### REQUIRED ACTION
Top to bottom, output the entries that follow exactly.

──────

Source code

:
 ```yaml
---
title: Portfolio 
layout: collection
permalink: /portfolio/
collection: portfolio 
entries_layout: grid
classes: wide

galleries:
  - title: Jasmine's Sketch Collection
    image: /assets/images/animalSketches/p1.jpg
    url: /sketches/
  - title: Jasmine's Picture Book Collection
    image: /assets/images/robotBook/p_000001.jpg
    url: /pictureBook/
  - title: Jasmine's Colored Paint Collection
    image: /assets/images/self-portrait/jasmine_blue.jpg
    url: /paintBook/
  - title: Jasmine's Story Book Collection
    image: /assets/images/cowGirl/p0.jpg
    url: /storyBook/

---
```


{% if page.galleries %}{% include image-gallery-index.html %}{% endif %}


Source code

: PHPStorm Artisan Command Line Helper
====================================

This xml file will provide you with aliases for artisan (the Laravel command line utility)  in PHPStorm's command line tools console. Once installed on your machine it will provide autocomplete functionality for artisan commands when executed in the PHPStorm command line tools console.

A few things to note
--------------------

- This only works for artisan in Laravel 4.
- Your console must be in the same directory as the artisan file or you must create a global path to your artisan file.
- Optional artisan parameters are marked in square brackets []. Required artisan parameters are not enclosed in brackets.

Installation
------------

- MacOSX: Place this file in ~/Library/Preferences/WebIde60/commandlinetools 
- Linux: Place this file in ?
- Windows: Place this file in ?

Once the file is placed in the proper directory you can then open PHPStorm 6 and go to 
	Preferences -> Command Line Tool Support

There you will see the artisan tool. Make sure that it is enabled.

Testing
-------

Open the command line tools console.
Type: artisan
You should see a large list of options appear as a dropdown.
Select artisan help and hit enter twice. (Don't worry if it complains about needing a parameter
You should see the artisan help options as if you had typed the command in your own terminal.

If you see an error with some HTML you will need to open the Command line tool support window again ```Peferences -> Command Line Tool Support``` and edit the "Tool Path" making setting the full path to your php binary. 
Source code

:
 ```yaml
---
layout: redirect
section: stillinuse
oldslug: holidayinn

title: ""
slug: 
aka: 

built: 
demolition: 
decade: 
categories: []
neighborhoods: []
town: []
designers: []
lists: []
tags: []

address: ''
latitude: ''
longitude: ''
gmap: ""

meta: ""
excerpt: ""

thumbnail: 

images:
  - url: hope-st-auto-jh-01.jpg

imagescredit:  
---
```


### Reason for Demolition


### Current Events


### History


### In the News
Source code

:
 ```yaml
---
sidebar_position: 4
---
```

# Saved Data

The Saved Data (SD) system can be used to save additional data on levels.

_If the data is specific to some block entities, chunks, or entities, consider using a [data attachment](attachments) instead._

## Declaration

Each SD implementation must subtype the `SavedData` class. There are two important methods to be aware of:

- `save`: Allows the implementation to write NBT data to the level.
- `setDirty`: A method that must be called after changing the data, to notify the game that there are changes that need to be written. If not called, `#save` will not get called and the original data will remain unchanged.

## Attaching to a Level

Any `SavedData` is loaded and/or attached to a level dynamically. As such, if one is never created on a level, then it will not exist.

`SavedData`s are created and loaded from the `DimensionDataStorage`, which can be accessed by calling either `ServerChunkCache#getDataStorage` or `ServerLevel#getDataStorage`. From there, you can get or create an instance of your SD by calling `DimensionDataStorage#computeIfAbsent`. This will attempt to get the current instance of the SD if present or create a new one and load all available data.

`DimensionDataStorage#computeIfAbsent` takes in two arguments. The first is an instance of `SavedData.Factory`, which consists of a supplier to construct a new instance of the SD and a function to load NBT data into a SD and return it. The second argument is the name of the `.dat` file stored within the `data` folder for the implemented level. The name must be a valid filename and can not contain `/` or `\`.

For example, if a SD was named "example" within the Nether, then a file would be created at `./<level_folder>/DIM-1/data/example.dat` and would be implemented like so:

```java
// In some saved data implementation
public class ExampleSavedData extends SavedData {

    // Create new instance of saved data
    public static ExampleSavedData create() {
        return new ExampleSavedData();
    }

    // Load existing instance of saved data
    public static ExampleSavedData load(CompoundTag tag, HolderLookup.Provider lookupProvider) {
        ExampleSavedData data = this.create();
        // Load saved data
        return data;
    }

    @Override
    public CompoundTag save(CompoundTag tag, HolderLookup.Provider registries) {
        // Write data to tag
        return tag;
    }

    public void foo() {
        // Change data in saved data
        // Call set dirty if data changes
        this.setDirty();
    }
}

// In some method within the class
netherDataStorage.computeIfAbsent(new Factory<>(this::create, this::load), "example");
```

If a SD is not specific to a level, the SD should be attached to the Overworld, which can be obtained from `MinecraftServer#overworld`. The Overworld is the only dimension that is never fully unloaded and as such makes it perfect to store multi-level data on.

──────

### TASK RESPONSE
Source code

:
 ```yaml
---
title: Portfolio 
layout: collection
permalink: /portfolio/
collection: portfolio 
entries_layout: grid
classes: wide

galleries:
  - title: Jasmine's Sketch Collection
    image: /assets/images/animalSketches/p1.jpg
    url: /sketches/
  - title: Jasmine's Picture Book Collection
    image: /assets/images/robotBook/p_000001.jpg
    url: /pictureBook/
  - title: Jasmine's Colored Paint Collection
    image: /assets/images/self-portrait/jasmine_blue.jpg
    url: /paintBook/
  - title: Jasmine's Story Book Collection
    image: /assets/images/cowGirl/p0.jpg
    url: /storyBook/

---
```


{% if page.galleries %}{% include image-gallery-index.html %}{% endif %}


Source code

: PHPStorm Artisan Command Line Helper
====================================

This xml file will provide you with aliases for artisan (the Laravel command line utility)  in PHPStorm's command line tools console. Once installed on your machine it will provide autocomplete functionality for artisan commands when executed in the PHPStorm command line tools console.

A few things to note
--------------------

- This only works for artisan in Laravel 4.
- Your console must be in the same directory as the artisan file or you must create a global path to your artisan file.
- Optional artisan parameters are marked in square brackets []. Required artisan parameters are not enclosed in brackets.

Installation
------------

- MacOSX: Place this file in ~/Library/Preferences/WebIde60/commandlinetools 
- Linux: Place this file in ?
- Windows: Place this file in ?

Once the file is placed in the proper directory you can then open PHPStorm 6 and go to 
	Preferences -> Command Line Tool Support

There you will see the artisan tool. Make sure that it is enabled.

Testing
-------

Open the command line tools console.
Type: artisan
You should see a large list of options appear as a dropdown.
Select artisan help and hit enter twice. (Don't worry if it complains about needing a parameter
You should see the artisan help options as if you had typed the command in your own terminal.

If you see an error with some HTML you will need to open the Command line tool support window again ```Peferences -> Command Line Tool Support``` and edit the "Tool Path" making setting the full path to your php binary. 
Source code

:
 ```yaml
---
layout: redirect
section: stillinuse
oldslug: holidayinn

title: ""
slug: 
aka: 

built: 
demolition: 
decade: 
categories: []
neighborhoods: []
town: []
designers: []
lists: []
tags: []

address: ''
latitude: ''
longitude: ''
gmap: ""

meta: ""
excerpt: ""

thumbnail: 

images:
  - url: hope-st-auto-jh-01.jpg

imagescredit:  
---
```


### Reason for Demolition


### Current Events


### History


### In the News
Source code

:
 ```yaml
---
sidebar_position: 4
---
```

# Saved Data

The Saved Data (SD) system can be used to save additional data on levels.

_If the data is specific to some block entities, chunks, or entities, consider using a [data attachment](attachments) instead._

## Declaration

Each SD implementation must subtype the `SavedData` class. There are two important methods to be aware of:

- `save`: Allows the implementation to write NBT data to the level.
- `setDirty`: A method that must be called after changing the data, to notify the game that there are changes that need to be written. If not called, `#save` will not get called and the original data will remain unchanged.

## Attaching to a Level

Any `SavedData` is loaded and/or attached to a level dynamically. As such, if one is never created on a level, then it will not exist.

`SavedData`s are created and loaded from the `DimensionDataStorage`, which can be accessed by calling either `ServerChunkCache#getDataStorage` or `ServerLevel#getDataStorage`. From there, you can get or create an instance of your SD by calling `DimensionDataStorage#computeIfAbsent`. This will attempt to get the current instance of the SD if present or create a new one and load all available data.

`DimensionDataStorage#computeIfAbsent` takes in two arguments. The first is an instance of `SavedData.Factory`, which consists of a supplier to construct a new instance of the SD and a function to load NBT data into a SD and return it. The second argument is the name of the `.dat` file stored within the `data` folder for the implemented level. The name must be a valid filename and can not contain `/` or `\`.

For example, if a SD was named "example" within the Nether, then a file would be created at `./<level_folder>/DIM-1/data/example.dat` and would be implemented like so:

```java
// In some saved data implementation
public class ExampleSavedData extends SavedData {

    // Create new instance of saved data
    public static ExampleSavedData create() {
        return new ExampleSavedData();
    }

    // Load existing instance of saved data
    public static ExampleSavedData load(CompoundTag tag, HolderLookup.Provider lookupProvider) {
        ExampleSavedData data = this.create();
        // Load saved data
        return data;
    }

    @Override
    public CompoundTag save(CompoundTag tag, HolderLookup.Provider registries) {
        // Write data to tag
        return tag;
    }

    public void foo() {
        // Change data in saved data
        // Call set dirty if data changes
        this.setDirty();
    }
}

// In some method within the class
netherDataStorage.computeIfAbsent(new Factory<>(this::create, this::load), "example");
```

If a SD is not specific to a level, the SD should be attached to the Overworld, which can be obtained from `MinecraftServer#overworld`. The Overworld is the only dimension that is never fully unloaded and as such makes it perfect to store multi-level data on.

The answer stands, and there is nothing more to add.